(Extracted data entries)
-*-

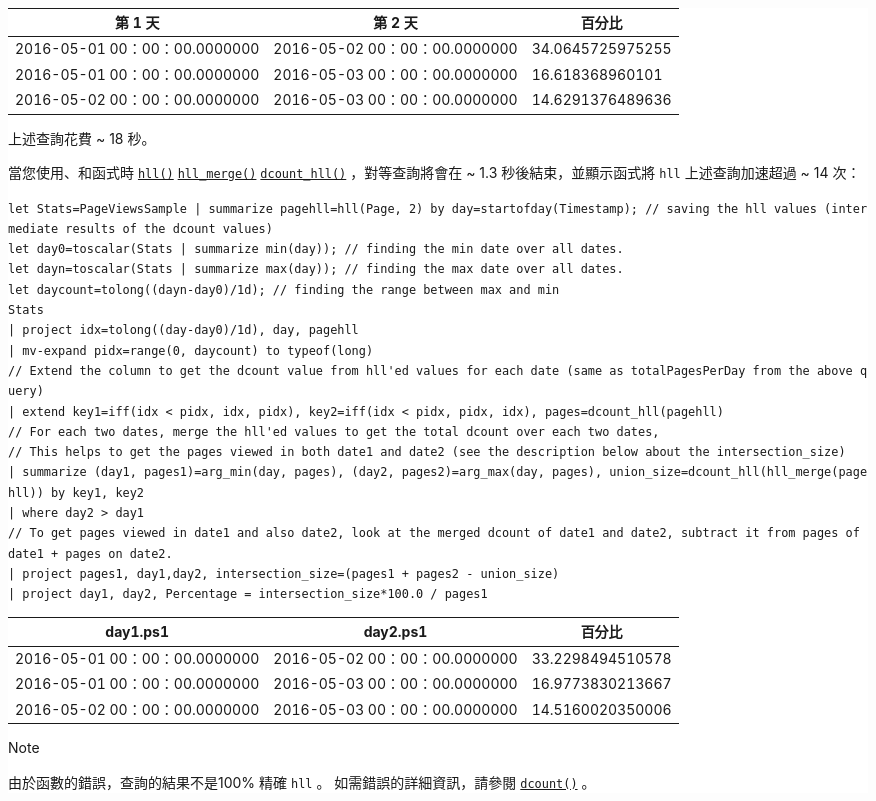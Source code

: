 |第 1 天|第 2 天|百分比|
|---|---|---|
|2016-05-01 00：00：00.0000000|2016-05-02 00：00：00.0000000|34.0645725975255|
|2016-05-01 00：00：00.0000000|2016-05-03 00：00：00.0000000|16.618368960101|
|2016-05-02 00：00：00.0000000|2016-05-03 00：00：00.0000000|14.6291376489636|

 
上述查詢花費 ~ 18 秒。

當您使用、和函式時 [`hll()`](hll-aggfunction.md) [`hll_merge()`](hll-merge-aggfunction.md) [`dcount_hll()`](dcount-hllfunction.md) ，對等查詢將會在 ~ 1.3 秒後結束，並顯示函式將 `hll` 上述查詢加速超過 ~ 14 次：

```kusto
let Stats=PageViewsSample | summarize pagehll=hll(Page, 2) by day=startofday(Timestamp); // saving the hll values (intermediate results of the dcount values)
let day0=toscalar(Stats | summarize min(day)); // finding the min date over all dates.
let dayn=toscalar(Stats | summarize max(day)); // finding the max date over all dates.
let daycount=tolong((dayn-day0)/1d); // finding the range between max and min
Stats
| project idx=tolong((day-day0)/1d), day, pagehll
| mv-expand pidx=range(0, daycount) to typeof(long)
// Extend the column to get the dcount value from hll'ed values for each date (same as totalPagesPerDay from the above query)
| extend key1=iff(idx < pidx, idx, pidx), key2=iff(idx < pidx, pidx, idx), pages=dcount_hll(pagehll)
// For each two dates, merge the hll'ed values to get the total dcount over each two dates, 
// This helps to get the pages viewed in both date1 and date2 (see the description below about the intersection_size)
| summarize (day1, pages1)=arg_min(day, pages), (day2, pages2)=arg_max(day, pages), union_size=dcount_hll(hll_merge(pagehll)) by key1, key2
| where day2 > day1
// To get pages viewed in date1 and also date2, look at the merged dcount of date1 and date2, subtract it from pages of date1 + pages on date2.
| project pages1, day1,day2, intersection_size=(pages1 + pages2 - union_size)
| project day1, day2, Percentage = intersection_size*100.0 / pages1
```

|day1.ps1|day2.ps1|百分比|
|---|---|---|
|2016-05-01 00：00：00.0000000|2016-05-02 00：00：00.0000000|33.2298494510578|
|2016-05-01 00：00：00.0000000|2016-05-03 00：00：00.0000000|16.9773830213667|
|2016-05-02 00：00：00.0000000|2016-05-03 00：00：00.0000000|14.5160020350006|

> [!NOTE] 
> 由於函數的錯誤，查詢的結果不是100% 精確 `hll` 。 如需錯誤的詳細資訊，請參閱 [`dcount()`](dcount-aggfunction.md) 。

-*-

→ Problem to solve: Reproduce the records in full and leave the images behind.

→ Answer space:
Source code

: |第 1 天|第 2 天|百分比|
|---|---|---|
|2016-05-01 00：00：00.0000000|2016-05-02 00：00：00.0000000|34.0645725975255|
|2016-05-01 00：00：00.0000000|2016-05-03 00：00：00.0000000|16.618368960101|
|2016-05-02 00：00：00.0000000|2016-05-03 00：00：00.0000000|14.6291376489636|

 
上述查詢花費 ~ 18 秒。

當您使用、和函式時 [`hll()`](hll-aggfunction.md) [`hll_merge()`](hll-merge-aggfunction.md) [`dcount_hll()`](dcount-hllfunction.md) ，對等查詢將會在 ~ 1.3 秒後結束，並顯示函式將 `hll` 上述查詢加速超過 ~ 14 次：

```kusto
let Stats=PageViewsSample | summarize pagehll=hll(Page, 2) by day=startofday(Timestamp); // saving the hll values (intermediate results of the dcount values)
let day0=toscalar(Stats | summarize min(day)); // finding the min date over all dates.
let dayn=toscalar(Stats | summarize max(day)); // finding the max date over all dates.
let daycount=tolong((dayn-day0)/1d); // finding the range between max and min
Stats
| project idx=tolong((day-day0)/1d), day, pagehll
| mv-expand pidx=range(0, daycount) to typeof(long)
// Extend the column to get the dcount value from hll'ed values for each date (same as totalPagesPerDay from the above query)
| extend key1=iff(idx < pidx, idx, pidx), key2=iff(idx < pidx, pidx, idx), pages=dcount_hll(pagehll)
// For each two dates, merge the hll'ed values to get the total dcount over each two dates, 
// This helps to get the pages viewed in both date1 and date2 (see the description below about the intersection_size)
| summarize (day1, pages1)=arg_min(day, pages), (day2, pages2)=arg_max(day, pages), union_size=dcount_hll(hll_merge(pagehll)) by key1, key2
| where day2 > day1
// To get pages viewed in date1 and also date2, look at the merged dcount of date1 and date2, subtract it from pages of date1 + pages on date2.
| project pages1, day1,day2, intersection_size=(pages1 + pages2 - union_size)
| project day1, day2, Percentage = intersection_size*100.0 / pages1
```

|day1.ps1|day2.ps1|百分比|
|---|---|---|
|2016-05-01 00：00：00.0000000|2016-05-02 00：00：00.0000000|33.2298494510578|
|2016-05-01 00：00：00.0000000|2016-05-03 00：00：00.0000000|16.9773830213667|
|2016-05-02 00：00：00.0000000|2016-05-03 00：00：00.0000000|14.5160020350006|

> [!NOTE] 
> 由於函數的錯誤，查詢的結果不是100% 精確 `hll` 。 如需錯誤的詳細資訊，請參閱 [`dcount()`](dcount-aggfunction.md) 。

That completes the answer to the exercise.